Vivemos um paradoxo interessante no(a) processo/execução penal atual: prendemos preventivamente, enquanto o(a) acusado(a) é inocente (art. 5º, LVII da CF), e soltamos depois de condenado(a), em virtude de regime (aberto ou mesmo semiaberto porque não há vaga nas colônias penais).

Início, meio e fim do processo penal implica no (des)necessário tema da prisão.

A prisão preventiva é uma aberração jurídica. Seus requisitos – garantia da ordem pública, da instrução criminal e da aplicação da lei penal – falam por si: ninguém sabe o que é ordem pública (confunde-se com segurança ou comoção pública); instrução criminal tem um fim, e a prisão sempre perdura mesmo após finda a instrução; aplicação da lei penal é antecipação de pena. A prisão preventiva é uma aberração jurídica!

Quiséramos ser positivistas, à Ferrajoli, para repetir incansavelmente: – Atenção à lei! Defina-se ordem pública! Segregue-se, no máximo, e com dignidade, somente enquanto a prova estiver sendo produzida!

Mas… não. O positivismo tupiniquim é mero conservadorismo ou populismo à José Luiz Datena, que aplaude o famigerado slogan do “bandido bom”… e prende desmedidamente.
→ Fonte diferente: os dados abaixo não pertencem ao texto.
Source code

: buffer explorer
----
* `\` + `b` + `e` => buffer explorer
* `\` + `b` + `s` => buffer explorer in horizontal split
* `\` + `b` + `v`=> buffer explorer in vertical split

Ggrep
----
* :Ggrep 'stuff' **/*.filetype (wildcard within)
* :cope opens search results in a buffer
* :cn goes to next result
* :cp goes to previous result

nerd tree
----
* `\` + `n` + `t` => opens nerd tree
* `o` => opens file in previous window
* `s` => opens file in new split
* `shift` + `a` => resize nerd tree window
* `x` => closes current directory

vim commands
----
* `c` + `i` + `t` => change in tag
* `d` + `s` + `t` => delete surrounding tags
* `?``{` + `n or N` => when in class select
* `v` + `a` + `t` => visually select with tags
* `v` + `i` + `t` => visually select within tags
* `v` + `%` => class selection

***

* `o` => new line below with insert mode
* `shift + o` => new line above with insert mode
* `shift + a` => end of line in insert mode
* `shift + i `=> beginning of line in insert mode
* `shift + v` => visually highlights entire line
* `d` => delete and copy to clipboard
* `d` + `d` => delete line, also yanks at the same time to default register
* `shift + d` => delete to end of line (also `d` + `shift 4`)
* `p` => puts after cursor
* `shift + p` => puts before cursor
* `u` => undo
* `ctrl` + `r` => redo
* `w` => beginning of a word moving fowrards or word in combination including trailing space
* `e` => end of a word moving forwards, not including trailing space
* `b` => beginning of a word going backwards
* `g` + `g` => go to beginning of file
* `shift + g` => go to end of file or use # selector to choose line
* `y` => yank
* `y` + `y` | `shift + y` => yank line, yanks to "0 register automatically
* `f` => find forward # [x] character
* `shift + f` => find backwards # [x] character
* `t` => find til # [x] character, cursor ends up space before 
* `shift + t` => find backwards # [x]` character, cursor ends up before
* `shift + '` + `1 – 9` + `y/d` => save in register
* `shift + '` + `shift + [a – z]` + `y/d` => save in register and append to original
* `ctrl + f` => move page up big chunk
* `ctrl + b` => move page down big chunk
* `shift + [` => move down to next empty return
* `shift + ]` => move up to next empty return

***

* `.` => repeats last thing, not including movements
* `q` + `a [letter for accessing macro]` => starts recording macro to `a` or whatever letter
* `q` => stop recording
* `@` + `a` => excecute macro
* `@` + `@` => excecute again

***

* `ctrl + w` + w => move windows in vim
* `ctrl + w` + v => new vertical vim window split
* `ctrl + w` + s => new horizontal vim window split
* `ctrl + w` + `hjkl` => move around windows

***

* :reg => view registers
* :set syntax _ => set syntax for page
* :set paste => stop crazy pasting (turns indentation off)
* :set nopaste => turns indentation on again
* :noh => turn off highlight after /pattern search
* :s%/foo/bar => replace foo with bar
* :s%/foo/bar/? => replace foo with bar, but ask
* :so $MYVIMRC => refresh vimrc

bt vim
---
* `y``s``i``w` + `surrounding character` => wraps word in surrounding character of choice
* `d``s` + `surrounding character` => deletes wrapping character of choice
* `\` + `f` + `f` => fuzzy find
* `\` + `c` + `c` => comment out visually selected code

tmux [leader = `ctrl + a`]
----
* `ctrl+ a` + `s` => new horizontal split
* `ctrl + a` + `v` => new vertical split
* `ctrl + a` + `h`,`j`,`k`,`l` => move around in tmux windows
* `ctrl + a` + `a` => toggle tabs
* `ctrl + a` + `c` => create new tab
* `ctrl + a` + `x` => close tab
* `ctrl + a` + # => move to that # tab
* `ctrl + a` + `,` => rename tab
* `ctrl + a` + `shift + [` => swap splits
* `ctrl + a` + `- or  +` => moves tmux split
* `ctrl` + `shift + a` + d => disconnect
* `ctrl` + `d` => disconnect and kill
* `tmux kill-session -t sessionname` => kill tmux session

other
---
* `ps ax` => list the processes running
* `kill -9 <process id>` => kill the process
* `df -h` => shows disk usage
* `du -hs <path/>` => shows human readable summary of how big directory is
Um dia na prisão. Um ano na prisão. “Preventiva”, de prevenção, prevenir, evitar que algo aconteça. “Algo”: desestabilizar a ordem pública (?), manipular provas (!), furtar-se à aplicação da lei penal (?!).

Porém… que ordem pública? E se as provas são frágeis ou desvirtuadas? Que aplicação de lei penal pode ocorrer antes de uma decisão judicial transitada em julgado? Não há critério normativo capaz de sustentar um discurso segregacionista que prende por um único dia sem o devido processo legal.

No futuro, diante de uma absolvição, ou de uma pena minorada que não comporte cumprimento em regime fechado, qual será a resposta da autoridade para a desnecessária prisão cautelar? Quanto vale um dia desnecessário na prisão? Quanto vale um ano desnecessário na prisão?

Ademais da segregação cautelar, ou seja, do inusitado e inconstitucional instituto da prisão no decorrer da ação penal, a execução penal completa o paradoxo.

Conhecemos a “tabela” do regime de cumprimento de pena. Até 4 anos de condenação, sem reincidência: regime aberto (em casa, com certas condições).

De 4 a 8 anos, sem reincidência: regime semiaberto (em colônia penal ou similar – onde hoje não há vaga, levando o condenado a cumprir pena em regime aberto). Mais de 8 anos: regime fechado (penitenciária).

Entre o aberto e o semiaberto (ou seja, para condenação de até 8 anos) o condenado está “solto” (comparativamente à prisão preventiva).

E no fechado, cumprido em regra 1/6 da pena (exceções para os hediondos e reincidentes – 2/5 e 3/5 da pena, respectivamente), também “sai” (comparativamente à prisão preventiva, que muitas vezes já contou o tempo no “sexto” – 1/6 – de regime fechado).

Em suma, eis o paradoxo: a prisão propriamente dita ocorre preventivamente, cautelarmente (portanto, de modo desenfreado e inconstitucional). E a soltura se dá precisamente quando da condenação.

André Peixoto de Souza

Doutor em Direito. Professor. Advogado.